PROBLEM TO WORK ON:
If a line in the data contains "복호화한다", copy it out.

Document images with source code:
——

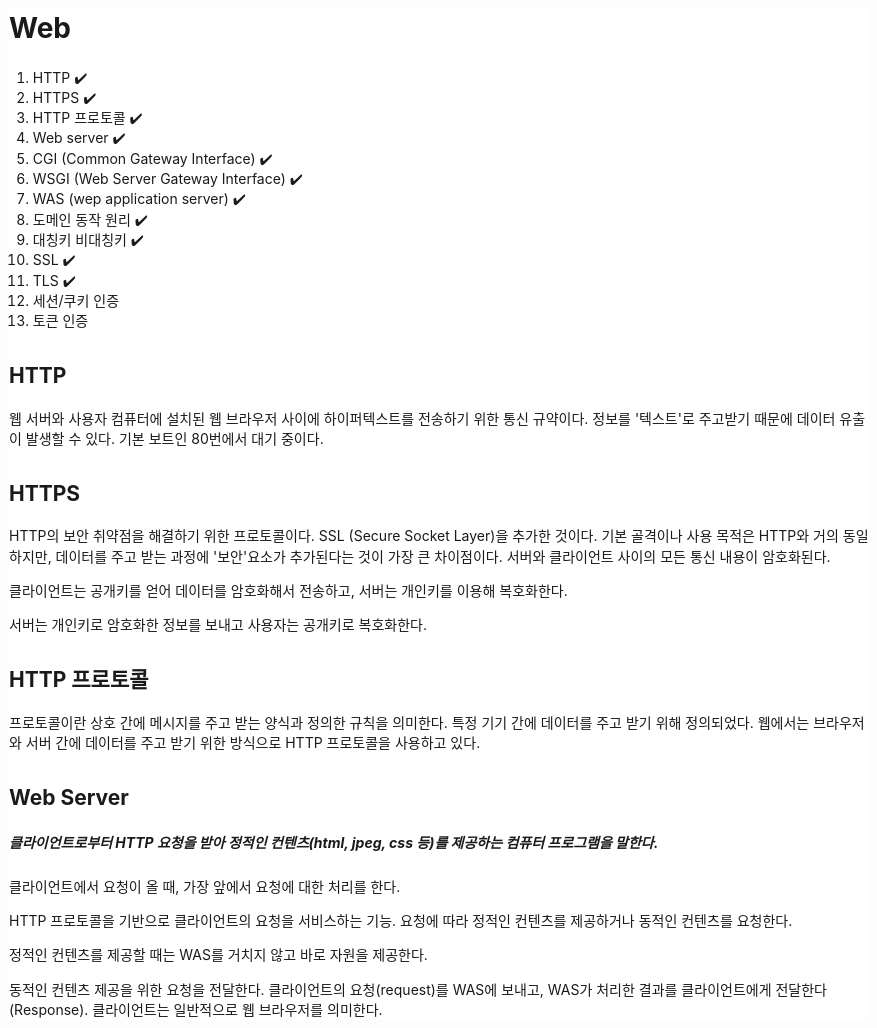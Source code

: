# Web

1. HTTP ✔️
2. HTTPS ✔️
3. HTTP 프로토콜 ✔️
4. Web server ✔️
5. CGI (Common Gateway Interface) ✔️
6. WSGI (Web Server Gateway Interface) ✔️
7. WAS (wep application server) ✔️
8. 도메인 동작 원리 ✔️
9. 대칭키 비대칭키 ✔️
10. SSL ✔️
11. TLS ✔️
12. 세션/쿠키 인증
13. 토큰 인증



## HTTP

웹 서버와 사용자 컴퓨터에 설치된 웹 브라우저 사이에 하이퍼텍스트를 전송하기 위한 통신 규약이다. 정보를 '텍스트'로 주고받기 때문에 데이터 유출이 발생할 수 있다. 기본 보트인 80번에서 대기 중이다.



## HTTPS

HTTP의 보안 취약점을 해결하기 위한 프로토콜이다. SSL (Secure Socket Layer)을 추가한 것이다. 기본 골격이나 사용 목적은 HTTP와 거의 동일하지만, 데이터를 주고 받는 과정에 '보안'요소가 추가된다는 것이 가장 큰 차이점이다. 서버와 클라이언트 사이의 모든 통신 내용이 암호화된다.

클라이언트는 공개키를 얻어 데이터를 암호화해서 전송하고, 서버는 개인키를 이용해 복호화한다.

서버는 개인키로 암호화한 정보를 보내고 사용자는 공개키로 복호화한다.



## HTTP 프로토콜

프로토콜이란 상호 간에 메시지를 주고 받는 양식과 정의한 규칙을 의미한다. 특정 기기 간에 데이터를 주고 받기 위해 정의되었다. 웹에서는 브라우저와 서버 간에 데이터를 주고 받기 위한 방식으로 HTTP 프로토콜을 사용하고 있다.



## Web Server

##### 클라이언트로부터 HTTP 요청을 받아 정적인 컨텐츠(html, jpeg, css 등)를 제공하는 컴퓨터 프로그램을 말한다. 

클라이언트에서 요청이 올 때, 가장 앞에서 요청에 대한 처리를 한다.

HTTP 프로토콜을 기반으로 클라이언트의 요청을 서비스하는 기능. 요청에 따라 정적인 컨텐츠를 제공하거나 동적인 컨텐츠를 요청한다.

정적인 컨텐츠를 제공할 때는 WAS를 거치지 않고 바로 자원을 제공한다.

동적인 컨텐츠 제공을 위한 요청을 전달한다. 클라이언트의 요청(request)를 WAS에 보내고, WAS가 처리한 결과를 클라이언트에게 전달한다 (Response). 클라이언트는 일반적으로 웹 브라우저를 의미한다.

——

EXPECTED ANSWER:
클라이언트는 공개키를 얻어 데이터를 암호화해서 전송하고, 서버는 개인키를 이용해 복호화한다.
서버는 개인키로 암호화한 정보를 보내고 사용자는 공개키로 복호화한다.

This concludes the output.